[Plain-text document sources]
▽

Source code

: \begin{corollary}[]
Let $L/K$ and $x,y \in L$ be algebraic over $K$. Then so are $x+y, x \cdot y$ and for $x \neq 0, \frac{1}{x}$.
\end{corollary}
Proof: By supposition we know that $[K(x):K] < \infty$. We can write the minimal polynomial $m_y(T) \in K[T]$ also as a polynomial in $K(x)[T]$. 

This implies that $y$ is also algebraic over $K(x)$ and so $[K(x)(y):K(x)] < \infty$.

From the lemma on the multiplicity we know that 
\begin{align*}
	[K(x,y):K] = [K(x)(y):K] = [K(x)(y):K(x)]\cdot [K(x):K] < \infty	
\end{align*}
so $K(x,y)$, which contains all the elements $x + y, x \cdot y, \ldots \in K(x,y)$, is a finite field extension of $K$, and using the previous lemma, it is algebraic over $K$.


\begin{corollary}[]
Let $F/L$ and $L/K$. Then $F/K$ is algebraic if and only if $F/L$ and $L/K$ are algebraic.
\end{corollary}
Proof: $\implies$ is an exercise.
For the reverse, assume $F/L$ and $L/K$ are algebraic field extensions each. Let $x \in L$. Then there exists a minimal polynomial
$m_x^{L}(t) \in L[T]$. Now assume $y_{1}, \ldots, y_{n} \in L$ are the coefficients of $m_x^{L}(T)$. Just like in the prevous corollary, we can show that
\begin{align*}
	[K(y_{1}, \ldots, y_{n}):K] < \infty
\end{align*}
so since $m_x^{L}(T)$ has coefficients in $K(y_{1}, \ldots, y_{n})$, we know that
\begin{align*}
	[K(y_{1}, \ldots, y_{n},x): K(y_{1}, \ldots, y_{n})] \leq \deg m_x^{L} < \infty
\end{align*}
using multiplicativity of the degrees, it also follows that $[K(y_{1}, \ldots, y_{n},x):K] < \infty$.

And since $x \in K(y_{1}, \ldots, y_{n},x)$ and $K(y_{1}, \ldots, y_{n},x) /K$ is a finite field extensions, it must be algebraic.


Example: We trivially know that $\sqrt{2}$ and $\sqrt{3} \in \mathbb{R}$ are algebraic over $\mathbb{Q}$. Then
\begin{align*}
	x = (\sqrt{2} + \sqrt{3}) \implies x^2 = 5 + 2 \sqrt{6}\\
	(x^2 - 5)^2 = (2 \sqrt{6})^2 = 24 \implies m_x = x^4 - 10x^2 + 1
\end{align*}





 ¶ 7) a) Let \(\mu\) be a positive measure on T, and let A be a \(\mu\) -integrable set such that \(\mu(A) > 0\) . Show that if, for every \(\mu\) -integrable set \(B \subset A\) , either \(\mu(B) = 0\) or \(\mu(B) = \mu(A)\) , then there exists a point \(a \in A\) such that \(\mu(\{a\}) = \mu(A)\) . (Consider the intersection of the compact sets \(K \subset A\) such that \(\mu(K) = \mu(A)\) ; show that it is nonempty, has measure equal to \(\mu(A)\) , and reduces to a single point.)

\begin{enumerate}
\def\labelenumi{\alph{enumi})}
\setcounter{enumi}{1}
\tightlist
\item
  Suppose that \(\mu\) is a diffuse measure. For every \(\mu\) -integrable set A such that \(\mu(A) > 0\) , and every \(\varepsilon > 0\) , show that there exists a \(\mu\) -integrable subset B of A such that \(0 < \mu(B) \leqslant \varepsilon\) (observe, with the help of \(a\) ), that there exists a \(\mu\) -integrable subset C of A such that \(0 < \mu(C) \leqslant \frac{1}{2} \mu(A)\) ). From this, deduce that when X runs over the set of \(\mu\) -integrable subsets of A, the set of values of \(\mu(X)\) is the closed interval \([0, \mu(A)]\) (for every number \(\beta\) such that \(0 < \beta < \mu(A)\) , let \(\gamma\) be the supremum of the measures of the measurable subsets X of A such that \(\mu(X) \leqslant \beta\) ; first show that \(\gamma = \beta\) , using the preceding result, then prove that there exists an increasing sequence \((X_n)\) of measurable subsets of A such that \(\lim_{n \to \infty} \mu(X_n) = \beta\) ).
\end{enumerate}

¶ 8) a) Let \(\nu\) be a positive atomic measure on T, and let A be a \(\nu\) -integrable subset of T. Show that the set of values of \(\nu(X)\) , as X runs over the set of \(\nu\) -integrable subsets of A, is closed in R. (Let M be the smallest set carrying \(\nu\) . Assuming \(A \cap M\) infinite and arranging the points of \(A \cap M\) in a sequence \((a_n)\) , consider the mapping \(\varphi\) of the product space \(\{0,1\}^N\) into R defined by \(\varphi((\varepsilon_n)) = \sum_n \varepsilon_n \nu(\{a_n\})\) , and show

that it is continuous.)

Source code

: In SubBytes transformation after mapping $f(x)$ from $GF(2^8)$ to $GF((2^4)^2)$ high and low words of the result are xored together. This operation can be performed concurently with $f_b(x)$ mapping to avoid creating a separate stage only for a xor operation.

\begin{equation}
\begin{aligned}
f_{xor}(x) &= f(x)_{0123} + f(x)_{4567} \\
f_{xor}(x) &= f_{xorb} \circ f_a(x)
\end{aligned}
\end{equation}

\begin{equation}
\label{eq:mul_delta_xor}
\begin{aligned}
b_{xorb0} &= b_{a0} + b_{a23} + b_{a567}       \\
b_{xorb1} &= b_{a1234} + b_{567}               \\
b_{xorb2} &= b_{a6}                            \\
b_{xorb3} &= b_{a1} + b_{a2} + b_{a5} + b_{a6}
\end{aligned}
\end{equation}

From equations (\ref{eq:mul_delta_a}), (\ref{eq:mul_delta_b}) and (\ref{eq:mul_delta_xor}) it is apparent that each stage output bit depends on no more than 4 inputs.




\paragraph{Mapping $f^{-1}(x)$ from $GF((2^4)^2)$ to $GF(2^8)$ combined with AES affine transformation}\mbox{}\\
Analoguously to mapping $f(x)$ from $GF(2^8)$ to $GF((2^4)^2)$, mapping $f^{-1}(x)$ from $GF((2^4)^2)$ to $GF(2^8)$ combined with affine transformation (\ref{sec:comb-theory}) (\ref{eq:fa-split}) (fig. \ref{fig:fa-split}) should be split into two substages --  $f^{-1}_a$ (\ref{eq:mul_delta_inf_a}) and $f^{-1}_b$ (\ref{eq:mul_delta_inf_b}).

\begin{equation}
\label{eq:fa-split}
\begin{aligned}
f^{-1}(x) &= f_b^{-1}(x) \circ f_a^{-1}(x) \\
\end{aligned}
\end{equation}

△

WHAT THE TASK ASKS: Using the exact wording, repeat all the entries.

ANSWER FOR THE TASK:
Source code

: \begin{corollary}[]
Let $L/K$ and $x,y \in L$ be algebraic over $K$. Then so are $x+y, x \cdot y$ and for $x \neq 0, \frac{1}{x}$.
\end{corollary}
Proof: By supposition we know that $[K(x):K] < \infty$. We can write the minimal polynomial $m_y(T) \in K[T]$ also as a polynomial in $K(x)[T]$. 

This implies that $y$ is also algebraic over $K(x)$ and so $[K(x)(y):K(x)] < \infty$.

From the lemma on the multiplicity we know that 
\begin{align*}
	[K(x,y):K] = [K(x)(y):K] = [K(x)(y):K(x)]\cdot [K(x):K] < \infty	
\end{align*}
so $K(x,y)$, which contains all the elements $x + y, x \cdot y, \ldots \in K(x,y)$, is a finite field extension of $K$, and using the previous lemma, it is algebraic over $K$.


\begin{corollary}[]
Let $F/L$ and $L/K$. Then $F/K$ is algebraic if and only if $F/L$ and $L/K$ are algebraic.
\end{corollary}
Proof: $\implies$ is an exercise.
For the reverse, assume $F/L$ and $L/K$ are algebraic field extensions each. Let $x \in L$. Then there exists a minimal polynomial
$m_x^{L}(t) \in L[T]$. Now assume $y_{1}, \ldots, y_{n} \in L$ are the coefficients of $m_x^{L}(T)$. Just like in the prevous corollary, we can show that
\begin{align*}
	[K(y_{1}, \ldots, y_{n}):K] < \infty
\end{align*}
so since $m_x^{L}(T)$ has coefficients in $K(y_{1}, \ldots, y_{n})$, we know that
\begin{align*}
	[K(y_{1}, \ldots, y_{n},x): K(y_{1}, \ldots, y_{n})] \leq \deg m_x^{L} < \infty
\end{align*}
using multiplicativity of the degrees, it also follows that $[K(y_{1}, \ldots, y_{n},x):K] < \infty$.

And since $x \in K(y_{1}, \ldots, y_{n},x)$ and $K(y_{1}, \ldots, y_{n},x) /K$ is a finite field extensions, it must be algebraic.


Example: We trivially know that $\sqrt{2}$ and $\sqrt{3} \in \mathbb{R}$ are algebraic over $\mathbb{Q}$. Then
\begin{align*}
	x = (\sqrt{2} + \sqrt{3}) \implies x^2 = 5 + 2 \sqrt{6}\\
	(x^2 - 5)^2 = (2 \sqrt{6})^2 = 24 \implies m_x = x^4 - 10x^2 + 1
\end{align*}





 ¶ 7) a) Let \(\mu\) be a positive measure on T, and let A be a \(\mu\) -integrable set such that \(\mu(A) > 0\) . Show that if, for every \(\mu\) -integrable set \(B \subset A\) , either \(\mu(B) = 0\) or \(\mu(B) = \mu(A)\) , then there exists a point \(a \in A\) such that \(\mu(\{a\}) = \mu(A)\) . (Consider the intersection of the compact sets \(K \subset A\) such that \(\mu(K) = \mu(A)\) ; show that it is nonempty, has measure equal to \(\mu(A)\) , and reduces to a single point.)

\begin{enumerate}
\def\labelenumi{\alph{enumi})}
\setcounter{enumi}{1}
\tightlist
\item
  Suppose that \(\mu\) is a diffuse measure. For every \(\mu\) -integrable set A such that \(\mu(A) > 0\) , and every \(\varepsilon > 0\) , show that there exists a \(\mu\) -integrable subset B of A such that \(0 < \mu(B) \leqslant \varepsilon\) (observe, with the help of \(a\) ), that there exists a \(\mu\) -integrable subset C of A such that \(0 < \mu(C) \leqslant \frac{1}{2} \mu(A)\) ). From this, deduce that when X runs over the set of \(\mu\) -integrable subsets of A, the set of values of \(\mu(X)\) is the closed interval \([0, \mu(A)]\) (for every number \(\beta\) such that \(0 < \beta < \mu(A)\) , let \(\gamma\) be the supremum of the measures of the measurable subsets X of A such that \(\mu(X) \leqslant \beta\) ; first show that \(\gamma = \beta\) , using the preceding result, then prove that there exists an increasing sequence \((X_n)\) of measurable subsets of A such that \(\lim_{n \to \infty} \mu(X_n) = \beta\) ).
\end{enumerate}

¶ 8) a) Let \(\nu\) be a positive atomic measure on T, and let A be a \(\nu\) -integrable subset of T. Show that the set of values of \(\nu(X)\) , as X runs over the set of \(\nu\) -integrable subsets of A, is closed in R. (Let M be the smallest set carrying \(\nu\) . Assuming \(A \cap M\) infinite and arranging the points of \(A \cap M\) in a sequence \((a_n)\) , consider the mapping \(\varphi\) of the product space \(\{0,1\}^N\) into R defined by \(\varphi((\varepsilon_n)) = \sum_n \varepsilon_n \nu(\{a_n\})\) , and show

that it is continuous.)

Source code

: In SubBytes transformation after mapping $f(x)$ from $GF(2^8)$ to $GF((2^4)^2)$ high and low words of the result are xored together. This operation can be performed concurently with $f_b(x)$ mapping to avoid creating a separate stage only for a xor operation.

\begin{equation}
\begin{aligned}
f_{xor}(x) &= f(x)_{0123} + f(x)_{4567} \\
f_{xor}(x) &= f_{xorb} \circ f_a(x)
\end{aligned}
\end{equation}

\begin{equation}
\label{eq:mul_delta_xor}
\begin{aligned}
b_{xorb0} &= b_{a0} + b_{a23} + b_{a567}       \\
b_{xorb1} &= b_{a1234} + b_{567}               \\
b_{xorb2} &= b_{a6}                            \\
b_{xorb3} &= b_{a1} + b_{a2} + b_{a5} + b_{a6}
\end{aligned}
\end{equation}

From equations (\ref{eq:mul_delta_a}), (\ref{eq:mul_delta_b}) and (\ref{eq:mul_delta_xor}) it is apparent that each stage output bit depends on no more than 4 inputs.




\paragraph{Mapping $f^{-1}(x)$ from $GF((2^4)^2)$ to $GF(2^8)$ combined with AES affine transformation}\mbox{}\\
Analoguously to mapping $f(x)$ from $GF(2^8)$ to $GF((2^4)^2)$, mapping $f^{-1}(x)$ from $GF((2^4)^2)$ to $GF(2^8)$ combined with affine transformation (\ref{sec:comb-theory}) (\ref{eq:fa-split}) (fig. \ref{fig:fa-split}) should be split into two substages --  $f^{-1}_a$ (\ref{eq:mul_delta_inf_a}) and $f^{-1}_b$ (\ref{eq:mul_delta_inf_b}).

\begin{equation}
\label{eq:fa-split}
\begin{aligned}
f^{-1}(x) &= f_b^{-1}(x) \circ f_a^{-1}(x) \\
\end{aligned}
\end{equation}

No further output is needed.